Exercise objective >> Where a line of the data below has the string "While", copy that line.

Segment Open

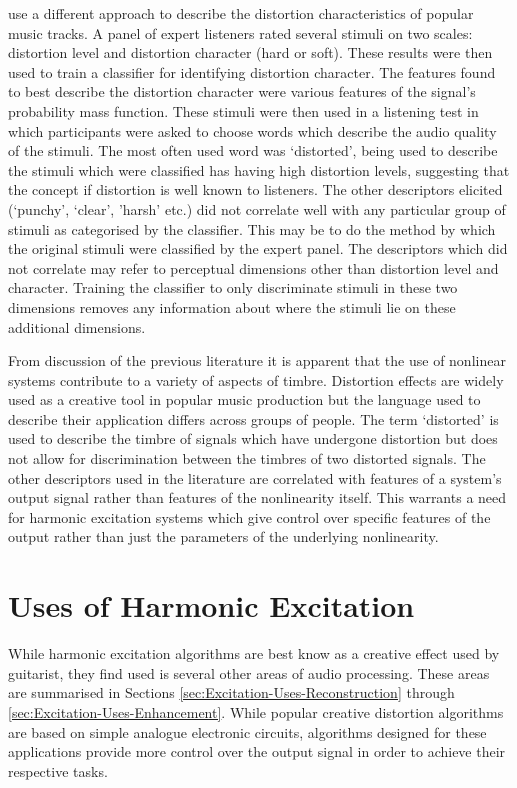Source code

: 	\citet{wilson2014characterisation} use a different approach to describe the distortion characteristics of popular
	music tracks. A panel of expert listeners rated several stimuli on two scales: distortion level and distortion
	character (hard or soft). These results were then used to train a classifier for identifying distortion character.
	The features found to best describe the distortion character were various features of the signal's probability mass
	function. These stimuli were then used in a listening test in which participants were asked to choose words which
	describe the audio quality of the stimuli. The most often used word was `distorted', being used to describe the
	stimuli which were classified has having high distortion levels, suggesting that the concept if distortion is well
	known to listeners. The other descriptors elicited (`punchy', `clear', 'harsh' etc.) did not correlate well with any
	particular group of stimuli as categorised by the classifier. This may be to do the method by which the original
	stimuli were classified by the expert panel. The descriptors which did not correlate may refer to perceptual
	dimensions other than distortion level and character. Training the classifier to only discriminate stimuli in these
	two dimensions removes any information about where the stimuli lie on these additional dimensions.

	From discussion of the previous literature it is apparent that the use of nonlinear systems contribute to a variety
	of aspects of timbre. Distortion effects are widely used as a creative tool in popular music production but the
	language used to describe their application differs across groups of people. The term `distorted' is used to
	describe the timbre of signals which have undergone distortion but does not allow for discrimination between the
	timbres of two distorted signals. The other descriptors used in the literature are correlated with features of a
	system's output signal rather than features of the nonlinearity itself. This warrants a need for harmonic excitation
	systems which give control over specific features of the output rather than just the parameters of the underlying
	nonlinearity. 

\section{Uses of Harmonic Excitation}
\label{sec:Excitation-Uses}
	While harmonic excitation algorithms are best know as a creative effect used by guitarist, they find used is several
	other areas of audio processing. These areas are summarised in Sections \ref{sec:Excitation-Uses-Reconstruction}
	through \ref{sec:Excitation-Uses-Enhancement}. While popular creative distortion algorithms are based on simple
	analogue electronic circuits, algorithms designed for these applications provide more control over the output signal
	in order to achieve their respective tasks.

Segment Closed
Segment Open

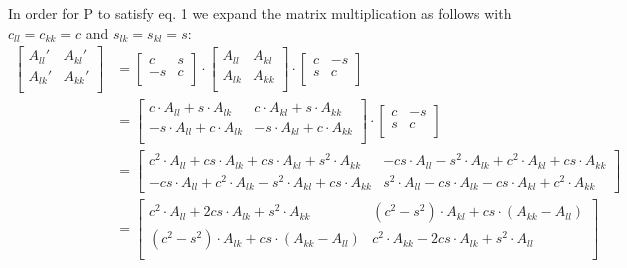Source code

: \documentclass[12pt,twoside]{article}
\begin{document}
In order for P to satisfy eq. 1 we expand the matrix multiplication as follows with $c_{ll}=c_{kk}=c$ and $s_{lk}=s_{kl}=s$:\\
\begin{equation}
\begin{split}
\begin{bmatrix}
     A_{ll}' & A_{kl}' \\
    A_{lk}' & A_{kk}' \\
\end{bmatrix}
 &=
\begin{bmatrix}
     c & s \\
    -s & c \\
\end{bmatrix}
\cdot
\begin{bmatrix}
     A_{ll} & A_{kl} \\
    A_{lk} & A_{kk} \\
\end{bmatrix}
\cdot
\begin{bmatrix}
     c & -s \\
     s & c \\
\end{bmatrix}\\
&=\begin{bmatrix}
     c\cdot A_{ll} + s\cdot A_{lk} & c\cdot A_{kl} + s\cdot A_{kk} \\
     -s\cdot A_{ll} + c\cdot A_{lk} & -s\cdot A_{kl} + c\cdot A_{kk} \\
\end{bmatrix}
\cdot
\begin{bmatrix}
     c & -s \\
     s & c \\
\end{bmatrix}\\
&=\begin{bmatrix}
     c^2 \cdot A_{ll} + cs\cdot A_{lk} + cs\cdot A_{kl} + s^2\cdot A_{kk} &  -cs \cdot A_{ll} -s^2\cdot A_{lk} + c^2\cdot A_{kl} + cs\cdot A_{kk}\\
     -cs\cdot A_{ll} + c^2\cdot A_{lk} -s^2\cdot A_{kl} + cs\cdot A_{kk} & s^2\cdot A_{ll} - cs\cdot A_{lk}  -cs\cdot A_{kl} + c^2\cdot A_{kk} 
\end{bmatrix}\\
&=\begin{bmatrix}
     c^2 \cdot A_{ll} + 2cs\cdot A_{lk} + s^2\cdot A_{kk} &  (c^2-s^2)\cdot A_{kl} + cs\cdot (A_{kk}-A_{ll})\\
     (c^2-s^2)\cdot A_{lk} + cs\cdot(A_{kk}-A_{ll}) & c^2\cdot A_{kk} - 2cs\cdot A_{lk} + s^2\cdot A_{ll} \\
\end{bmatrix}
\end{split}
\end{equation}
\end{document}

Segment Closed
Segment Open

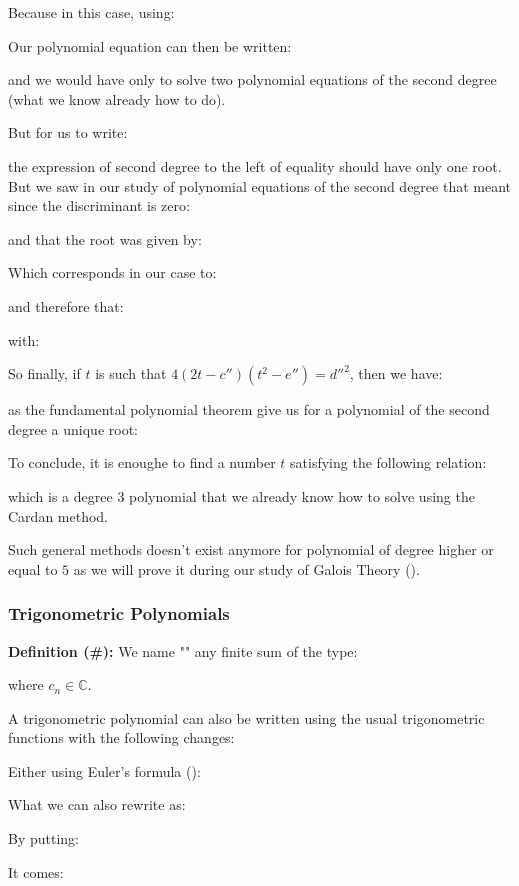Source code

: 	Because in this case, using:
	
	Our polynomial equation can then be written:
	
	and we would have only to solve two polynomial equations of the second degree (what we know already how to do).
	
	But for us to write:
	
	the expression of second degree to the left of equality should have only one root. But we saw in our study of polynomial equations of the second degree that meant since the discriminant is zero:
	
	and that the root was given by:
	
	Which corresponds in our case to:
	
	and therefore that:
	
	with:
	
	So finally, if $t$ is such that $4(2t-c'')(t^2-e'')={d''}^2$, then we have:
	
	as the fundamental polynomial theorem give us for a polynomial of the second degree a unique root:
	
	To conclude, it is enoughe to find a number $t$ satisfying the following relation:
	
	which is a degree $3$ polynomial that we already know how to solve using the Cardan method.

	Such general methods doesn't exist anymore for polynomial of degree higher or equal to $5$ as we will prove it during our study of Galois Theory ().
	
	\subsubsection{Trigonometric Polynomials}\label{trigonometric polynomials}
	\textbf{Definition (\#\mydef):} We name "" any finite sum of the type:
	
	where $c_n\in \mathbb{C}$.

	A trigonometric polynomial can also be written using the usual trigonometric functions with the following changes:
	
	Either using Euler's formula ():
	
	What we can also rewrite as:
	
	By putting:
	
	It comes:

Segment Closed

Your response >>
	While harmonic excitation algorithms are best know as a creative effect used by guitarist, they find used is several
	through \ref{sec:Excitation-Uses-Enhancement}. While popular creative distortion algorithms are based on simple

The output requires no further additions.